▶ _Work item_
What you return must be the exact lines of the material below, from the first through the one that has "- 컴포넌트 props, 컴포넌트 추출", with no pictures and, please, nothing else.
....
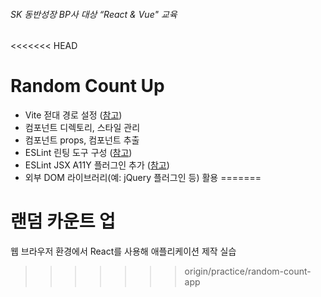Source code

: ###### SK 동반성장 BP사 대상 “React & Vue" 교육

<<<<<<< HEAD
# Random Count Up

- Vite 젇대 경로 설정 ([참고](https://vitejs.dev/config/#resolve-alias))
- 컴포넌트 디렉토리, 스타일 관리
- 컴포넌트 props, 컴포넌트 추출
- ESLint 린팅 도구 구성 ([참고](https://eslint.org/docs/latest/user-guide/getting-started))
- ESLint JSX A11Y 플러그인 추가 ([참고](https://www.npmjs.com/package/eslint-plugin-jsx-a11y))
- 외부 DOM 라이브러리(예: jQuery 플러그인 등) 활용
=======
# 랜덤 카운트 업

웹 브라우저 환경에서 React를 사용해 애플리케이션 제작 실습
>>>>>>> origin/practice/random-count-app
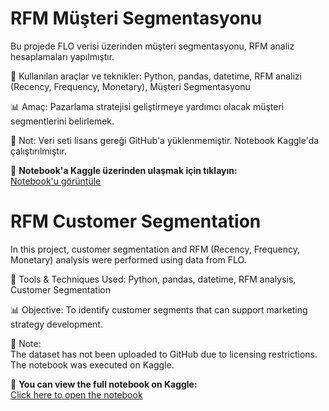 # RFM Müşteri Segmentasyonu

Bu projede FLO verisi üzerinden müşteri segmentasyonu, RFM analiz hesaplamaları yapılmıştır.

📌 Kullanılan araçlar ve teknikler: Python, pandas, datetime, RFM analizi (Recency, Frequency, Monetary), Müşteri Segmentasyonu

📊 Amaç: Pazarlama stratejisi geliştirmeye yardımcı olacak müşteri segmentlerini belirlemek.

📌 Not:
Veri seti lisans gereği GitHub'a yüklenmemiştir.
Notebook Kaggle'da çalıştırılmıştır.

🔗 **Notebook'a Kaggle üzerinden ulaşmak için tıklayın:**  
[Notebook'u görüntüle](https://www.kaggle.com/code/remkaynar/flo-rfm-analysis)

# RFM Customer Segmentation

In this project, customer segmentation and RFM (Recency, Frequency, Monetary) analysis were performed using data from FLO.

📌 Tools & Techniques Used: Python, pandas, datetime, RFM analysis, Customer Segmentation  

📊 Objective: To identify customer segments that can support marketing strategy development.

📌 Note:  
The dataset has not been uploaded to GitHub due to licensing restrictions.  
The notebook was executed on Kaggle.

🔗 **You can view the full notebook on Kaggle:**  
[Click here to open the notebook](https://www.kaggle.com/code/remkaynar/flo-rfm-analysis)
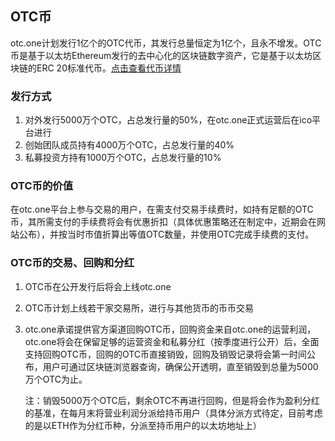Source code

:## OTC币

otc.one计划发行1亿个的OTC代币，其发行总量恒定为1亿个，且永不增发。OTC币是基于以太坊Ethereum发行的去中心化的区块链数字资产，它是基于以太坊区块链的ERC 20标准代币。[点击查看代币详情](https://etherscan.io/token/0xdac6a4df027cdd376fd074ebd97d8bc6e4cc27e2)

### 发行方式

1. 对外发行5000万个OTC，占总发行量的50%，在otc.one正式运营后在ico平台进行
2. 创始团队成员持有4000万个OTC，占总发行量的40%
3. 私募投资方持有1000万个OTC，占总发行量的10%


### OTC币的价值

在otc.one平台上参与交易的用户，在需支付交易手续费时，如持有足额的OTC币，其所需支付的手续费将会有优惠折扣（具体优惠策略还在制定中，近期会在网站公布），并按当时市值折算出等值OTC数量，并使用OTC完成手续费的支付。

### OTC币的交易、回购和分红

1. OTC币在公开发行后将会上线otc.one

2. OTC币计划上线若干家交易所，进行与其他货币的币币交易

3. otc.one承诺提供官方渠道回购OTC币，回购资金来自otc.one的运营利润，otc.one将会在保留足够的运营资金和私募分红（按季度进行公开）后，全面支持回购OTC币，回购的OTC币直接销毁，回购及销毁记录将会第一时间公布，用户可通过区块链浏览器查询，确保公开透明，直至销毁到总量为5000万个OTC为止。

   注：销毁5000万个OTC后，剩余OTC不再进行回购，但是将会作为盈利分红的基准，在每月末将营业利润分派给持币用户（具体分派方式待定，目前考虑的是以ETH作为分红币种，分派至持币用户的以太坊地址上）

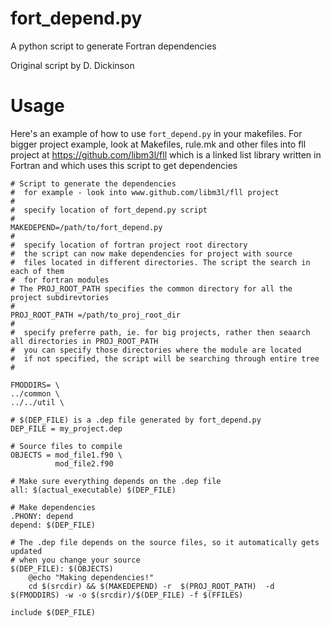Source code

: fort_depend.py
==============

A python script to generate Fortran dependencies

Original script by D. Dickinson

Usage
=====

Here's an example of how to use `fort_depend.py` in your makefiles.
For bigger project example, look at Makefiles, rule.mk and other files into fll project at
https://github.com/libm3l/fll which is a linked list library written in Fortran and which uses this 
script to get dependencies

    # Script to generate the dependencies
    #  for example - look into www.github.com/libm3l/fll project
    #
    #  specify location of fort_depend.py script
    #
    MAKEDEPEND=/path/to/fort_depend.py
    #
    #  specify location of fortran project root directory
    #  the script can now make dependencies for project with source
    #  files located in different directories. The script the search in each of them 
    #  for fortran modules
    # The PROJ_ROOT_PATH specifies the common directory for all the project subdirevtories
    #
    PROJ_ROOT_PATH =/path/to_proj_root_dir
    #
    #  specify preferre path, ie. for big projects, rather then seaarch all directories in PROJ_ROOT_PATH
    #  you can specify those directories where the module are located
    #  if not specified, the script will be searching through entire tree
    #

    FMODDIRS= \
    ../common \
    ../../util \

    # $(DEP_FILE) is a .dep file generated by fort_depend.py
    DEP_FILE = my_project.dep

    # Source files to compile
    OBJECTS = mod_file1.f90 \
              mod_file2.f90

    # Make sure everything depends on the .dep file
    all: $(actual_executable) $(DEP_FILE)

    # Make dependencies
    .PHONY: depend
    depend: $(DEP_FILE)

    # The .dep file depends on the source files, so it automatically gets updated
    # when you change your source
    $(DEP_FILE): $(OBJECTS)
        @echo "Making dependencies!"
        cd $(srcdir) && $(MAKEDEPEND) -r  $(PROJ_ROOT_PATH)  -d $(FMODDIRS) -w -o $(srcdir)/$(DEP_FILE) -f $(FFILES)
        
    include $(DEP_FILE)
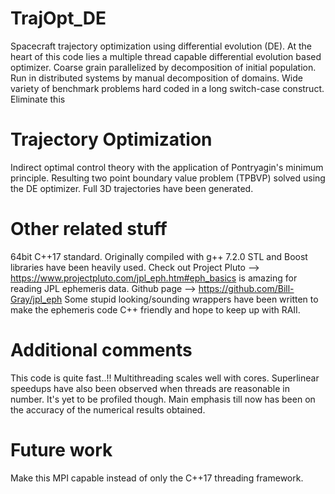 # TrajOpt_DE
Spacecraft trajectory optimization using differential evolution (DE).
At the heart of this code lies a multiple thread capable differential evolution based optimizer. 
Coarse grain parallelized by decomposition of initial population.
Run in distributed systems by manual decomposition of domains.
Wide variety of benchmark problems hard coded in a long switch-case construct. Eliminate this
# Trajectory Optimization
Indirect optimal control theory with the application of Pontryagin's minimum principle.
Resulting two point boundary value problem (TPBVP) solved using the DE optimizer.
Full 3D trajectories have been generated.
# Other related stuff
64bit C++17 standard. Originally compiled with g++ 7.2.0
STL and Boost libraries have been heavily used.
Check out Project Pluto --> https://www.projectpluto.com/jpl_eph.htm#eph_basics is amazing for reading JPL ephemeris data. 
Github page --> https://github.com/Bill-Gray/jpl_eph
Some stupid looking/sounding wrappers have been written to make the ephemeris code C++ friendly and hope to keep up with RAII.
# Additional comments
This code is quite fast..!! 
Multithreading scales well with cores. Superlinear speedups have also been observed when threads are reasonable in number. 
It's yet to be profiled though. Main emphasis till now has been on the accuracy of the numerical results obtained.
# Future work
Make this MPI capable instead of only the C++17 threading framework.
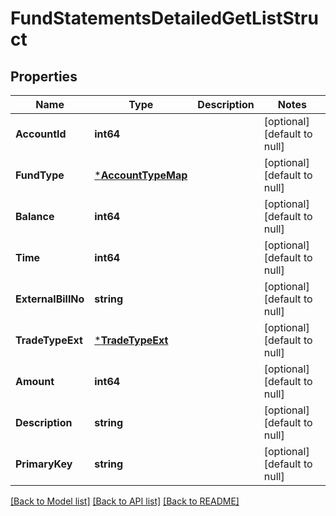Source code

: # FundStatementsDetailedGetListStruct

## Properties
Name | Type | Description | Notes
------------ | ------------- | ------------- | -------------
**AccountId** | **int64** |  | [optional] [default to null]
**FundType** | [***AccountTypeMap**](AccountTypeMap.md) |  | [optional] [default to null]
**Balance** | **int64** |  | [optional] [default to null]
**Time** | **int64** |  | [optional] [default to null]
**ExternalBillNo** | **string** |  | [optional] [default to null]
**TradeTypeExt** | [***TradeTypeExt**](TradeTypeExt.md) |  | [optional] [default to null]
**Amount** | **int64** |  | [optional] [default to null]
**Description** | **string** |  | [optional] [default to null]
**PrimaryKey** | **string** |  | [optional] [default to null]

[[Back to Model list]](../README.md#documentation-for-models) [[Back to API list]](../README.md#documentation-for-api-endpoints) [[Back to README]](../README.md)


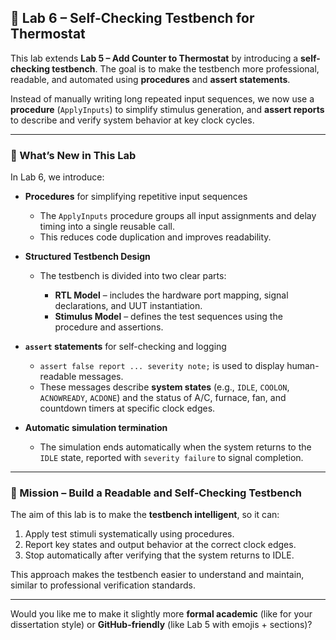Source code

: ## 🧪 Lab 6 – Self-Checking Testbench for Thermostat

This lab extends **Lab 5 – Add Counter to Thermostat** by introducing a **self-checking testbench**.
The goal is to make the testbench more professional, readable, and automated using **procedures** and **assert statements**.

Instead of manually writing long repeated input sequences, we now use a **procedure** (`ApplyInputs`) to simplify stimulus generation, and **assert reports** to describe and verify system behavior at key clock cycles.

---

### 🧰 What’s New in This Lab

In Lab 6, we introduce:

* **Procedures** for simplifying repetitive input sequences

  * The `ApplyInputs` procedure groups all input assignments and delay timing into a single reusable call.
  * This reduces code duplication and improves readability.

* **Structured Testbench Design**

  * The testbench is divided into two clear parts:

    * **RTL Model** – includes the hardware port mapping, signal declarations, and UUT instantiation.
    * **Stimulus Model** – defines the test sequences using the procedure and assertions.

* **`assert` statements** for self-checking and logging

  * `assert false report ... severity note;` is used to display human-readable messages.
  * These messages describe **system states** (e.g., `IDLE`, `COOLON`, `ACNOWREADY`, `ACDONE`)
    and the status of A/C, furnace, fan, and countdown timers at specific clock edges.

* **Automatic simulation termination**

  * The simulation ends automatically when the system returns to the `IDLE` state,
    reported with `severity failure` to signal completion.

---

### 🧠 Mission – Build a Readable and Self-Checking Testbench

The aim of this lab is to make the **testbench intelligent**, so it can:

1. Apply test stimuli systematically using procedures.
2. Report key states and output behavior at the correct clock edges.
3. Stop automatically after verifying that the system returns to IDLE.

This approach makes the testbench easier to understand and maintain, similar to professional verification standards.


---

Would you like me to make it slightly more **formal academic** (like for your dissertation style) or **GitHub-friendly** (like Lab 5 with emojis + sections)?

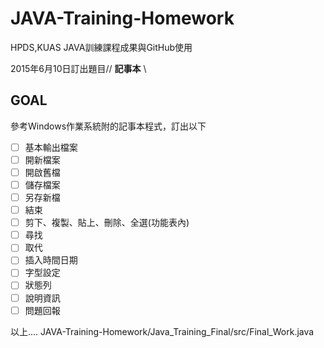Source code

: # JAVA-Training-Homework
HPDS,KUAS JAVA訓練課程成果與GitHub使用

2015年6月10日訂出題目// **記事本** \\

## GOAL
參考Windows作業系統附的記事本程式，訂出以下
- [ ] 基本輸出檔案
- [ ] 開新檔案
- [ ] 開啟舊檔
- [ ] 儲存檔案
- [ ] 另存新檔
- [ ] 結束
- [ ] 剪下、複製、貼上、刪除、全選(功能表內)
- [ ] 尋找
- [ ] 取代
- [ ] 插入時間日期
- [ ] 字型設定
- [ ] 狀態列
- [ ] 說明資訊
- [ ] 問題回報

以上....
JAVA-Training-Homework/Java_Training_Final/src/Final_Work.java

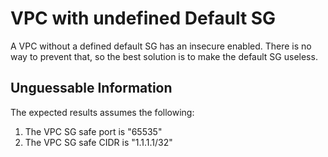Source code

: # VPC with undefined Default SG

A VPC without a defined default SG has an insecure enabled.  There is no way to prevent that, so the best solution is to make the default SG useless.

## Unguessable Information

The expected results assumes the following:

1. The VPC SG safe port is "65535"
2. The VPC SG safe CIDR is "1.1.1.1/32"
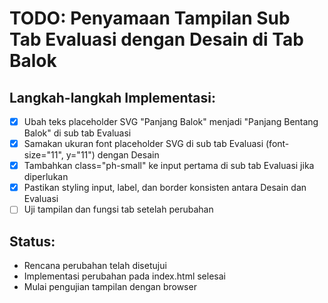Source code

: # TODO: Penyamaan Tampilan Sub Tab Evaluasi dengan Desain di Tab Balok

## Langkah-langkah Implementasi:
- [x] Ubah teks placeholder SVG "Panjang Balok" menjadi "Panjang Bentang Balok" di sub tab Evaluasi
- [x] Samakan ukuran font placeholder SVG di sub tab Evaluasi (font-size="11", y="11") dengan Desain
- [x] Tambahkan class="ph-small" ke input pertama di sub tab Evaluasi jika diperlukan
- [x] Pastikan styling input, label, dan border konsisten antara Desain dan Evaluasi
- [ ] Uji tampilan dan fungsi tab setelah perubahan

## Status:
- Rencana perubahan telah disetujui
- Implementasi perubahan pada index.html selesai
- Mulai pengujian tampilan dengan browser
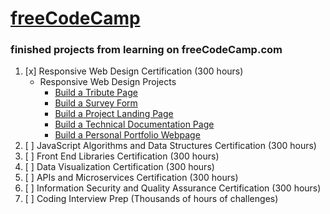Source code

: # [freeCodeCamp](https://www.freecodecamp.org/tiggertiffin87)
### finished projects from learning on freeCodeCamp.com
1. [x] Responsive Web Design Certification (300 hours)
    - Responsive Web Design Projects
        - [Build a Tribute Page](https://tiffin-filion.github.io/freeCodeCamp/responsive/tribute/index.html)
        - [Build a Survey Form](https://tiffin-filion.github.io/freeCodeCamp/responsive/survey/index.html)
        - [Build a Project Landing Page](https://tiffin-filion.github.io/freeCodeCamp/responsive/project/index.html)
        - [Build a Technical Documentation Page](https://tiffin-filion.github.io/freeCodeCamp/responsive/tech-doc/index.html)
        - [Build a Personal Portfolio Webpage](https://tiffin-filion.github.io/freeCodeCamp/responsive/portfolio/index.html)
2. [ ] JavaScript Algorithms and Data Structures Certification (300 hours)
3. [ ] Front End Libraries Certification (300 hours)
4. [ ] Data Visualization Certification (300 hours)
5. [ ] APIs and Microservices Certification (300 hours)
6. [ ] Information Security and Quality Assurance Certification (300 hours)
7. [ ] Coding Interview Prep (Thousands of hours of challenges)

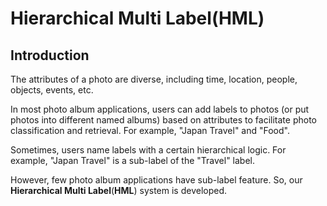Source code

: # Hierarchical Multi Label(HML)

## Introduction

The attributes of a photo are diverse, including time, location, people, objects, events, etc. 

In most photo album applications, users can add labels to photos (or put photos into different named albums) based on attributes to facilitate photo classification and retrieval. For example, "Japan Travel" and "Food". 

Sometimes, users name labels with a certain hierarchical logic. For example, "Japan Travel" is a sub-label of the "Travel" label. 

However, few photo album applications have sub-label feature. So, our **Hierarchical Multi Label**(**HML**) system is developed. 
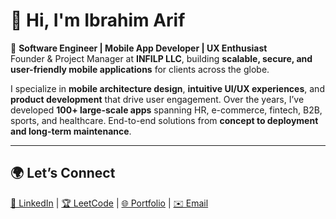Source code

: # 👋 Hi, I'm Ibrahim Arif  

🚀 **Software Engineer | Mobile App Developer | UX Enthusiast**  
Founder & Project Manager at **INFILP LLC**, building **scalable, secure, and user-friendly mobile applications** for clients across the globe.  

I specialize in **mobile architecture design**, **intuitive UI/UX experiences**, and **product development** that drive user engagement. Over the years, I’ve developed **100+ large-scale apps** spanning HR, e-commerce, fintech, B2B, sports, and healthcare. End-to-end solutions from **concept to deployment and long-term maintenance**.

---

## 🌍 Let’s Connect  
[💼 LinkedIn](https://www.linkedin.com/in/ibrahim-arif/) | [🏆 LeetCode](https://leetcode.com/u/ibrahimarif/) | [🌐 Portfolio](https://ibrahimarif.dev) | [✉️ Email](mailto:ibrahimarif@infilp.com)
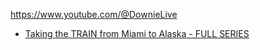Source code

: https://www.youtube.com/@DownieLive
- [Taking the TRAIN from Miami to Alaska - FULL SERIES](https://youtu.be/3f7GEUX2qPM)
....
▶ _Solution to the problem_
Source code

: ###### SK 동반성장 BP사 대상 “React & Vue" 교육

<<<<<<< HEAD
# Random Count Up

- Vite 젇대 경로 설정 ([참고](https://vitejs.dev/config/#resolve-alias))
- 컴포넌트 디렉토리, 스타일 관리
- 컴포넌트 props, 컴포넌트 추출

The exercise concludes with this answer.